On August 3 local time, Mark Zandi, Chief Economist at Moody’s, posted four consecutive tweets warning that various indicators over the past week all signal the US economy is teetering on the edge of recession.

Revised Employment Data
Incremental Gains “Wiped Out” Entirely
On August 1, the US Department of Labor released economic data showing that non-farm payrolls added 73,000 jobs in July, falling short of market expectations. Meanwhile, the previously reported figures for May and June—144,000 and 147,000 new jobs, respectively—were sharply revised downward to 19,000 and 14,000. This represents a total reduction of 258,000 jobs. Additionally, the hiring rate dropped to its lowest level in seven months, reflecting persistent weakness in the labor market and a substantial softening in business demand.

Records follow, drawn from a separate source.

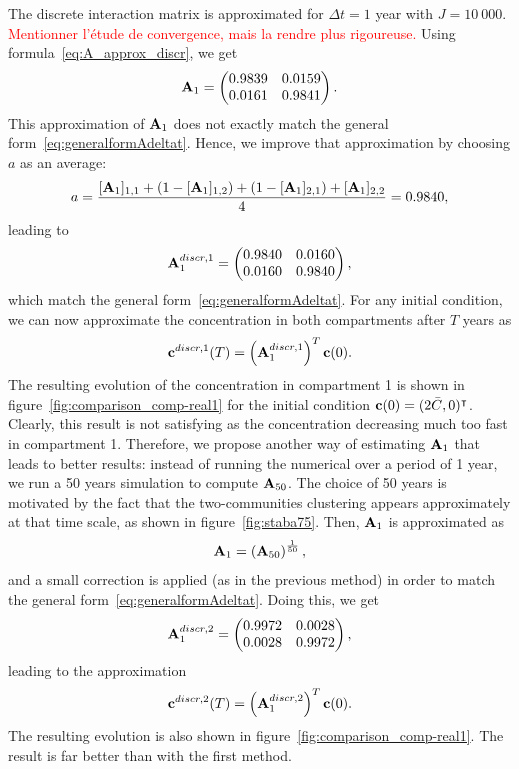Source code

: The discrete interaction matrix is approximated for $\Delta t = 1$ year with $J = 10\ 000$. \textcolor{red}{Mentionner l'étude de convergence, mais la rendre plus rigoureuse.} Using formula~\eqref{eq:A_approx_discr}, we get
\begin{equation}
	\mathbf A_1 = \begin{pmatrix}
		0.9839 & 0.0159 \\ 
		0.0161 & 0.9841
	\end{pmatrix}.
\end{equation}
This approximation of $\mathbf A_1$ does not exactly match the general form~\eqref{eq:generalformAdeltat}. Hence, we improve that approximation by choosing $a$ as an average:
\begin{equation}
	a = \frac{[\mathbf A_1]_{1,1} + (1-[\mathbf A_1]_{1,2}) + (1 - [\mathbf A_1]_{2,1}) + [\mathbf A_1]_{2,2}}{4} = 0.9840,
\end{equation}
leading to
\begin{equation}
	\mathbf A_1^{discr,1} = \begin{pmatrix}
		0.9840 & 0.0160 \\ 
		0.0160 & 0.9840
	\end{pmatrix},
\end{equation}
which match the general form~\eqref{eq:generalformAdeltat}. For any initial condition, we can now approximate the concentration in both compartments after $T$ years as
\begin{equation}
	\mathbf c^{discr,1}(T) = \left(\mathbf A_1^{discr,1}\right)^T \mathbf c(0).
\end{equation}
The resulting evolution of the concentration in compartment 1 is shown in figure~\ref{fig:comparison_comp-real1} for the initial condition $\mathbf c(0) = (2\bar C,0)^\intercal$. Clearly, this result is not satisfying as the concentration decreasing much too fast in compartment 1. Therefore, we propose another way of estimating $\mathbf A_1$ that leads to better results: instead of running the numerical over a period of 1 year, we run a 50 years simulation to compute $\mathbf A_{50}$. The choice of 50 years is motivated by the fact that the two-communities clustering appears approximately at that time scale, as shown in figure~\ref{fig:staba75}. Then, $\mathbf A_1$ is approximated as
\begin{equation}
	\mathbf A_1 = \left(\mathbf A_{50}\right)^{\frac{1}{50}},
\end{equation}
and a small correction is applied (as in the previous method) in order to match the general form~\eqref{eq:generalformAdeltat}. Doing this, we get
\begin{equation}
	\mathbf A_1^{discr,2} = \begin{pmatrix}
		0.9972 & 0.0028 \\ 
		0.0028 & 0.9972
	\end{pmatrix},
\end{equation}
leading to the approximation
\begin{equation}
	\mathbf c^{discr,2}(T) = \left(\mathbf A_1^{discr,2}\right)^T \mathbf c(0).
\end{equation}
The resulting evolution is also shown in figure~\ref{fig:comparison_comp-real1}. The result is far better than with the first method.

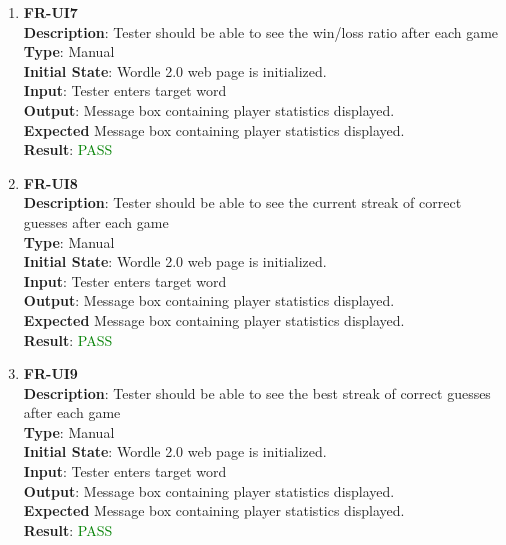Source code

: \documentclass[12pt, titlepage]{article}
\begin{document}
\begin{enumerate}
	\item \textbf{FR-UI7\\}
	\textbf{Description}: Tester should be able to see the win/loss ratio after each game\\
	\textbf{Type}: Manual\\
	\textbf{Initial State}: Wordle 2.0 web page is initialized.\\
	\textbf{Input}: Tester enters target word\\
	\textbf{Output}: Message box containing player statistics displayed.\\
	\textbf{Expected} Message box containing player statistics displayed.\\
	\textbf{Result}: \textcolor{green}{PASS}\\
	
	\item \textbf{FR-UI8\\}
	\textbf{Description}: Tester should be able to see the current streak of correct guesses after each game\\
	\textbf{Type}: Manual\\
	\textbf{Initial State}: Wordle 2.0 web page is initialized.\\
	\textbf{Input}: Tester enters target word\\
	\textbf{Output}: Message box containing player statistics displayed.\\
	\textbf{Expected} Message box containing player statistics displayed.\\
	\textbf{Result}: \textcolor{green}{PASS}\\
	
	\item \textbf{FR-UI9\\}
	\textbf{Description}: Tester should be able to see the best streak of correct guesses after each game\\
	\textbf{Type}: Manual\\
	\textbf{Initial State}: Wordle 2.0 web page is initialized.\\
	\textbf{Input}: Tester enters target word\\
	\textbf{Output}: Message box containing player statistics displayed.\\
	\textbf{Expected} Message box containing player statistics displayed.\\
	\textbf{Result}: \textcolor{green}{PASS}\\
	

\end{enumerate}
\end{document}
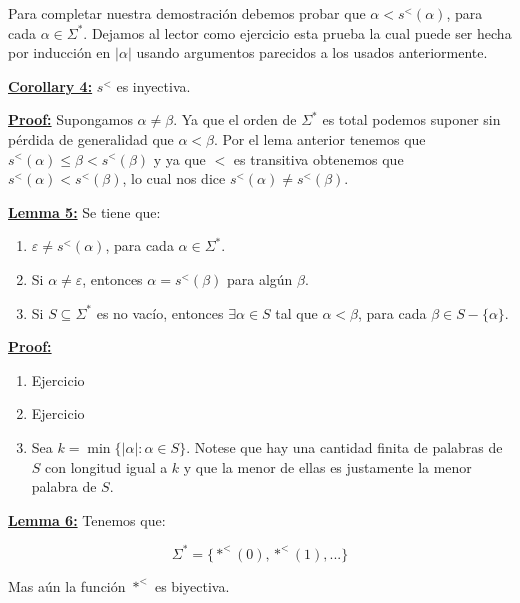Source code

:    \par Para completar nuestra demostración debemos probar que $\alpha < s^{<}(\alpha)$, para cada $\alpha \in
    \Sigma ^{\ast}$. Dejamos al lector como ejercicio esta prueba la cual puede ser hecha por inducción en $\left\vert
    \alpha \right\vert$ usando argumentos parecidos a los usados anteriormente.

  \QED


  \textbf{\underline{Corollary 4:}} $s^{<}$ es inyectiva.

  \textbf{\underline{Proof:}} Supongamos $\alpha \neq \beta$. Ya que el orden de $\Sigma^{\ast}$ es total podemos
    suponer sin pérdida de generalidad que $\alpha < \beta$. Por el lema anterior tenemos que $s^{<}(\alpha) \leq \beta
    < s^{<}(\beta)$ y ya que $<$ es transitiva obtenemos que $s^{<}(\alpha)< s^{<}(\beta)$, lo cual nos dice $s^{<}
    (\alpha) \neq s^{<}(\beta)$.

  \QED


  \textbf{\underline{Lemma 5:}} Se tiene que:
    \begin{enumerate}
      \item $\varepsilon \neq s^{<}(\alpha)$, para cada $\alpha \in \Sigma^{\ast}$.
      \item Si $\alpha \neq \varepsilon$, entonces $\alpha = s^{<}(\beta)$ para algún $\beta$.
      \item Si $S\subseteq \Sigma^{\ast}$ es no vacío, entonces $\exists \alpha \in S$ tal que $\alpha < \beta$, para
      cada $\beta \in S-\{\alpha\}$.
    \end{enumerate}

  \textbf{\underline{Proof:}}

    \begin{enumerate}
      \item Ejercicio
      \item Ejercicio
      \item Sea $k = \min \{\left\vert \alpha \right\vert: \alpha \in S\}$. Notese que hay una cantidad finita de
      palabras de $S$ con longitud igual a $k$ y que la menor de ellas es justamente la menor palabra de $S$.
    \end{enumerate}

  \QED


  \textbf{\underline{Lemma 6:}} Tenemos que:

    \[
      \Sigma^{\ast}=\{\ast^{<}(0),\ast^{<}(1), ...\}
    \]

    \par Mas aún la función $\ast^{<}$ es biyectiva.


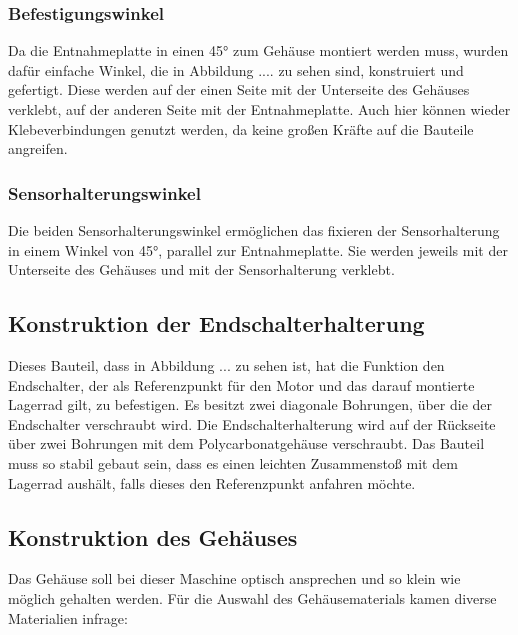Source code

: \subsubsection{Befestigungswinkel}
Da die Entnahmeplatte  in einen 45° zum Gehäuse montiert werden muss, wurden dafür einfache Winkel, die in Abbildung .... zu sehen sind, konstruiert und gefertigt.
Diese werden auf der einen Seite mit der Unterseite des Gehäuses verklebt, auf der anderen Seite mit der Entnahmeplatte.
Auch hier können wieder Klebeverbindungen genutzt werden, da keine großen Kräfte auf die Bauteile angreifen.

\subsubsection{Sensorhalterungswinkel}
Die beiden Sensorhalterungswinkel ermöglichen das fixieren der Sensorhalterung in einem Winkel von 45°, parallel zur
Entnahmeplatte. Sie werden jeweils mit der Unterseite des Gehäuses und mit der Sensorhalterung verklebt.

\subsection{Konstruktion der Endschalterhalterung}
Dieses Bauteil, dass in Abbildung ... zu sehen ist, hat die Funktion den Endschalter, der als Referenzpunkt für den Motor und das darauf montierte
Lagerrad gilt, zu befestigen. Es besitzt zwei diagonale Bohrungen, über die der Endschalter verschraubt wird.
Die Endschalterhalterung wird auf der Rückseite über zwei Bohrungen mit dem Polycarbonatgehäuse verschraubt.
Das Bauteil muss so stabil gebaut sein, dass es einen leichten Zusammenstoß mit dem Lagerrad aushält, falls dieses
den Referenzpunkt anfahren möchte.

\subsection{Konstruktion des Gehäuses}
Das Gehäuse soll bei dieser Maschine optisch ansprechen und so klein wie möglich gehalten werden. Für die Auswahl
des Gehäusematerials kamen diverse Materialien infrage:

Economist: “Recession Warning Signs Flashing”
Zandi warned that not only is the US labor market weakening, but consumer spending is also flat, and both construction and manufacturing sectors are contracting. He also argued that with inflation still above the 2% target, the Federal Reserve will find it difficult to revive economic growth.

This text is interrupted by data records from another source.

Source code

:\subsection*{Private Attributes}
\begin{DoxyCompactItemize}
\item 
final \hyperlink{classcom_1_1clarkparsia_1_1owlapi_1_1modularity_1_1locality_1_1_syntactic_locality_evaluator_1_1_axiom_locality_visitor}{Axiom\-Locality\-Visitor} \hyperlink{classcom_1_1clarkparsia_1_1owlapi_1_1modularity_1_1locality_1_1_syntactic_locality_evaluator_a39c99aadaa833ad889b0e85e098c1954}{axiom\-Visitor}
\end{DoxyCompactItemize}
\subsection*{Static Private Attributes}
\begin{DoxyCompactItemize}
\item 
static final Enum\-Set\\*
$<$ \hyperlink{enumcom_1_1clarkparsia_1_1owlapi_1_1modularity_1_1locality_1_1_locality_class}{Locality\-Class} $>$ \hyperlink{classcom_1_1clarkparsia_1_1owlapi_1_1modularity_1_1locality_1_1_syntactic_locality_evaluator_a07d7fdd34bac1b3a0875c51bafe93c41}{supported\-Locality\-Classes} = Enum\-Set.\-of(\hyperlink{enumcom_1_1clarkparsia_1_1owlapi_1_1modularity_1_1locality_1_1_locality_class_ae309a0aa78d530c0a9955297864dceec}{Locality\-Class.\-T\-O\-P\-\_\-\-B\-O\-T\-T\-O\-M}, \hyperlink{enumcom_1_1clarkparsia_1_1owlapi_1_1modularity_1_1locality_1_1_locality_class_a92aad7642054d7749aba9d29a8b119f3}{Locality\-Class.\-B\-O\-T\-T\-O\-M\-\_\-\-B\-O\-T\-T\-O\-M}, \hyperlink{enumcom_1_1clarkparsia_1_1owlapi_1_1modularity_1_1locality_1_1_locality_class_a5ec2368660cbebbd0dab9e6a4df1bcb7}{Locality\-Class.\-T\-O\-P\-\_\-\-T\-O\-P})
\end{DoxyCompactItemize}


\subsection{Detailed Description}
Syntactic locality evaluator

JPMorgan similarly noted that a decline in labor demand to this extent is a warning signal of recession.
Trump: “Stats Officials Are Lying”
Moody’s Analyst: “This View Is Utterly Wrong”
Dissatisfied with the latest employment data from the Labor Department, former President Donald Trump ordered the firing of Erica McEntarfer, head of the Bureau of Labor Statistics (BLS), on August 1.
On August 3, Trump took to social media again, accusing the dismissed McEntarfer of producing the “biggest error in 50 years.” Trump claimed McEntarfer had inflated job figures to “historic highs” before the 2024 election, only to revise them down by nearly one million positions after his victory—allegedly as “error corrections.” He angrily denounced this as a “fraud.”
The same day, Mark Zandi responded: “Any suggestion that economic data is distorting the actual performance of the economy is profoundly mistaken. At economic inflection points, such as recessions, data always undergoes significant revisions.”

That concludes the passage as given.